Return each entry word for word and skip its pictures.

───── Input data

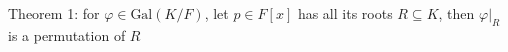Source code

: \documentclass[preview]{standalone}
\begin{document}
\begin{center}
Theorem 1: for $\varphi \in \text{Gal}(K/F)$, let $p \in F[x]$ has all its roots $R \subseteq K$, then $\varphi|_R$ is a permutation of $R$
\end{center}
\end{document}
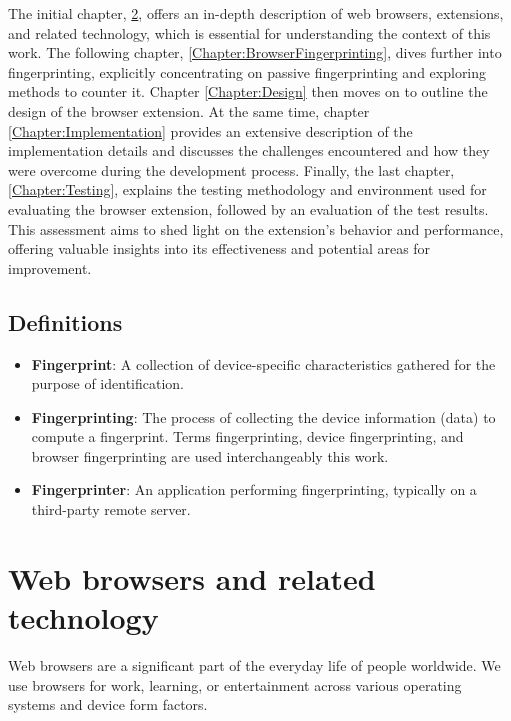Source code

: The initial chapter, \ref{Chapter:Browsers}, offers an in-depth description of web browsers, extensions, and related technology, which is essential for understanding the context of this work. The following chapter, \ref{Chapter:BrowserFingerprinting}, dives further into fingerprinting, explicitly concentrating on passive fingerprinting and exploring methods to counter it. Chapter \ref{Chapter:Design} then moves on to outline the design of the browser extension. At the same time, chapter \ref{Chapter:Implementation} provides an extensive description of the implementation details and discusses the challenges encountered and how they were overcome during the development process. Finally, the last chapter, \ref{Chapter:Testing}, explains the testing methodology and environment used for evaluating the browser extension, followed by an evaluation of the test results. This assessment aims to shed light on the extension's behavior and performance, offering valuable insights into its effectiveness and potential areas for improvement.

\section{Definitions}

\begin{itemize}
	\item \textbf{Fingerprint}: A collection of device-specific characteristics gathered for the purpose of identification.
	\item \textbf{Fingerprinting}: The process of collecting the device information (data) to compute a fingerprint. Terms fingerprinting, device fingerprinting, and browser fingerprinting are used interchangeably this work.
	\item \textbf{Fingerprinter}: An application performing fingerprinting, typically on a third-party remote server.
\end{itemize}


\chapter{Web browsers and related technology}
\label{Chapter:Browsers}

Web browsers are a significant part of the everyday life of people worldwide. We use browsers for work, learning, or entertainment across various operating systems and device form factors.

──────────

- **Exercise result**
Source code

: \documentclass[preview]{standalone}
\begin{document}
\begin{center}
Theorem 1: for $\varphi \in \text{Gal}(K/F)$, let $p \in F[x]$ has all its roots $R \subseteq K$, then $\varphi|_R$ is a permutation of $R$
\end{center}
\end{document}
Source code

: The initial chapter, \ref{Chapter:Browsers}, offers an in-depth description of web browsers, extensions, and related technology, which is essential for understanding the context of this work. The following chapter, \ref{Chapter:BrowserFingerprinting}, dives further into fingerprinting, explicitly concentrating on passive fingerprinting and exploring methods to counter it. Chapter \ref{Chapter:Design} then moves on to outline the design of the browser extension. At the same time, chapter \ref{Chapter:Implementation} provides an extensive description of the implementation details and discusses the challenges encountered and how they were overcome during the development process. Finally, the last chapter, \ref{Chapter:Testing}, explains the testing methodology and environment used for evaluating the browser extension, followed by an evaluation of the test results. This assessment aims to shed light on the extension's behavior and performance, offering valuable insights into its effectiveness and potential areas for improvement.

\section{Definitions}

\begin{itemize}
	\item \textbf{Fingerprint}: A collection of device-specific characteristics gathered for the purpose of identification.
	\item \textbf{Fingerprinting}: The process of collecting the device information (data) to compute a fingerprint. Terms fingerprinting, device fingerprinting, and browser fingerprinting are used interchangeably this work.
	\item \textbf{Fingerprinter}: An application performing fingerprinting, typically on a third-party remote server.
\end{itemize}


\chapter{Web browsers and related technology}
\label{Chapter:Browsers}

Web browsers are a significant part of the everyday life of people worldwide. We use browsers for work, learning, or entertainment across various operating systems and device form factors.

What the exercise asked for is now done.